[Your objective]:
When you find the line with "Both workflows demonstrate best" among the records below, reproduce it and each line after it exactly, ending with the line with "### Client (supabase-client.js)".

[Records provided]:
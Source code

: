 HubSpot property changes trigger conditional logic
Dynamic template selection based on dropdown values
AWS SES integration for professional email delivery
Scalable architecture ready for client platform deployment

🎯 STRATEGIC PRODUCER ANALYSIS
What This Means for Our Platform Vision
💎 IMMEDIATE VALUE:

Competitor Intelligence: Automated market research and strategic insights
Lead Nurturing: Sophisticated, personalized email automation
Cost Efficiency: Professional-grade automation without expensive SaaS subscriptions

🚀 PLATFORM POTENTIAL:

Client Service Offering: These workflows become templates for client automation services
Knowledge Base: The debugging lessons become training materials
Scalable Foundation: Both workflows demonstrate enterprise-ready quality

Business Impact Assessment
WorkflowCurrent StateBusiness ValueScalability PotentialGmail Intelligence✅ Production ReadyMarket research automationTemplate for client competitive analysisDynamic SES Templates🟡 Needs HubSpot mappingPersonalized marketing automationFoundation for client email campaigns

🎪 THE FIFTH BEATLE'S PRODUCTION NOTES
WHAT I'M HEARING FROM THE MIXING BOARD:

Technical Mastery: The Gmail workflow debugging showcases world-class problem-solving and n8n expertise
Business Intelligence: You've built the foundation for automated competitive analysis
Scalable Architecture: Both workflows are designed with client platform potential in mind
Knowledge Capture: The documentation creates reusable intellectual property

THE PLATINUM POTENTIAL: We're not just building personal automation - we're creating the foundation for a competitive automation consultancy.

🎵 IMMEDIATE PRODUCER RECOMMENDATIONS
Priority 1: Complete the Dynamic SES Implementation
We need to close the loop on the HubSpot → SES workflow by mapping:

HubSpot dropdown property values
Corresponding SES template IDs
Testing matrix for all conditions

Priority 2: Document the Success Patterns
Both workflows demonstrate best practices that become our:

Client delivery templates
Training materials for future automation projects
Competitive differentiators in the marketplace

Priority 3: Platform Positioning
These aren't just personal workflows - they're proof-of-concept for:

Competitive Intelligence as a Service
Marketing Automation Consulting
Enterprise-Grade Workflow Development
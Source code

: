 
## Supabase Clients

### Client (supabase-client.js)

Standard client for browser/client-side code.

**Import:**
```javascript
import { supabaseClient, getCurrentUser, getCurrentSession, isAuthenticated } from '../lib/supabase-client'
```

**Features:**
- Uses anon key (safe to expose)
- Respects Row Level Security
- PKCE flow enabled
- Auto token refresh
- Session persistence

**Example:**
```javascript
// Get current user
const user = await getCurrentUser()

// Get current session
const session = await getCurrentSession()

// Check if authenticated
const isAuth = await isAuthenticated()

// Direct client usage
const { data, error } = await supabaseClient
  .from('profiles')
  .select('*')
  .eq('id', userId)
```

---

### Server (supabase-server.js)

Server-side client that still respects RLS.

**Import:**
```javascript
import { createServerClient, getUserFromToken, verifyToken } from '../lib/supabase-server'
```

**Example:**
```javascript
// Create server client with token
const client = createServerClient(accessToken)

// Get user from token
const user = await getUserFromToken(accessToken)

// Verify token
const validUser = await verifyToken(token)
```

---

[The answer]:
Both workflows demonstrate best practices that become our:

Client delivery templates
Training materials for future automation projects
Competitive differentiators in the marketplace

Priority 3: Platform Positioning
These aren't just personal workflows - they're proof-of-concept for:

Competitive Intelligence as a Service
Marketing Automation Consulting
Enterprise-Grade Workflow Development
Source code

: 
## Supabase Clients

### Client (supabase-client.js)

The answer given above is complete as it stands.